### Exercise description
Produce a copy of every line in the records that holds the string "榜样集章".

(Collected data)
------------------------------------------------

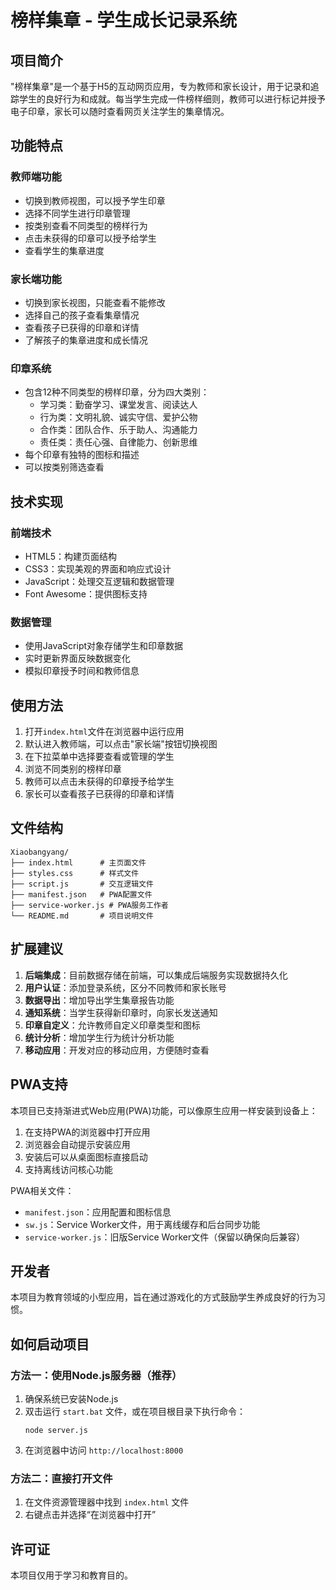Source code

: # 榜样集章 - 学生成长记录系统

## 项目简介

"榜样集章"是一个基于H5的互动网页应用，专为教师和家长设计，用于记录和追踪学生的良好行为和成就。每当学生完成一件榜样细则，教师可以进行标记并授予电子印章，家长可以随时查看网页关注学生的集章情况。

## 功能特点

### 教师端功能
- 切换到教师视图，可以授予学生印章
- 选择不同学生进行印章管理
- 按类别查看不同类型的榜样行为
- 点击未获得的印章可以授予给学生
- 查看学生的集章进度

### 家长端功能
- 切换到家长视图，只能查看不能修改
- 选择自己的孩子查看集章情况
- 查看孩子已获得的印章和详情
- 了解孩子的集章进度和成长情况

### 印章系统
- 包含12种不同类型的榜样印章，分为四大类别：
  - 学习类：勤奋学习、课堂发言、阅读达人
  - 行为类：文明礼貌、诚实守信、爱护公物
  - 合作类：团队合作、乐于助人、沟通能力
  - 责任类：责任心强、自律能力、创新思维
- 每个印章有独特的图标和描述
- 可以按类别筛选查看

## 技术实现

### 前端技术
- HTML5：构建页面结构
- CSS3：实现美观的界面和响应式设计
- JavaScript：处理交互逻辑和数据管理
- Font Awesome：提供图标支持

### 数据管理
- 使用JavaScript对象存储学生和印章数据
- 实时更新界面反映数据变化
- 模拟印章授予时间和教师信息

## 使用方法

1. 打开`index.html`文件在浏览器中运行应用
2. 默认进入教师端，可以点击"家长端"按钮切换视图
3. 在下拉菜单中选择要查看或管理的学生
4. 浏览不同类别的榜样印章
5. 教师可以点击未获得的印章授予给学生
6. 家长可以查看孩子已获得的印章和详情

## 文件结构

```
Xiaobangyang/
├── index.html      # 主页面文件
├── styles.css      # 样式文件
├── script.js       # 交互逻辑文件
├── manifest.json   # PWA配置文件
├── service-worker.js # PWA服务工作者
└── README.md       # 项目说明文件
```

## 扩展建议

1. **后端集成**：目前数据存储在前端，可以集成后端服务实现数据持久化
2. **用户认证**：添加登录系统，区分不同教师和家长账号
3. **数据导出**：增加导出学生集章报告功能
4. **通知系统**：当学生获得新印章时，向家长发送通知
5. **印章自定义**：允许教师自定义印章类型和图标
6. **统计分析**：增加学生行为统计分析功能
7. **移动应用**：开发对应的移动应用，方便随时查看

## PWA支持

本项目已支持渐进式Web应用(PWA)功能，可以像原生应用一样安装到设备上：

1. 在支持PWA的浏览器中打开应用
2. 浏览器会自动提示安装应用
3. 安装后可以从桌面图标直接启动
4. 支持离线访问核心功能

PWA相关文件：
- `manifest.json`：应用配置和图标信息
- `sw.js`：Service Worker文件，用于离线缓存和后台同步功能
- `service-worker.js`：旧版Service Worker文件（保留以确保向后兼容）

## 开发者

本项目为教育领域的小型应用，旨在通过游戏化的方式鼓励学生养成良好的行为习惯。

## 如何启动项目

### 方法一：使用Node.js服务器（推荐）
1. 确保系统已安装Node.js
2. 双击运行 `start.bat` 文件，或在项目根目录下执行命令：
   ```
   node server.js
   ```
3. 在浏览器中访问 `http://localhost:8000`

### 方法二：直接打开文件
1. 在文件资源管理器中找到 `index.html` 文件
2. 右键点击并选择“在浏览器中打开”

## 许可证

本项目仅用于学习和教育目的。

------------------------------------------------

### Your response
: # 榜样集章 - 学生成长记录系统
"榜样集章"是一个基于H5的互动网页应用，专为教师和家长设计，用于记录和追踪学生的良好行为和成就。每当学生完成一件榜样细则，教师可以进行标记并授予电子印章，家长可以随时查看网页关注学生的集章情况。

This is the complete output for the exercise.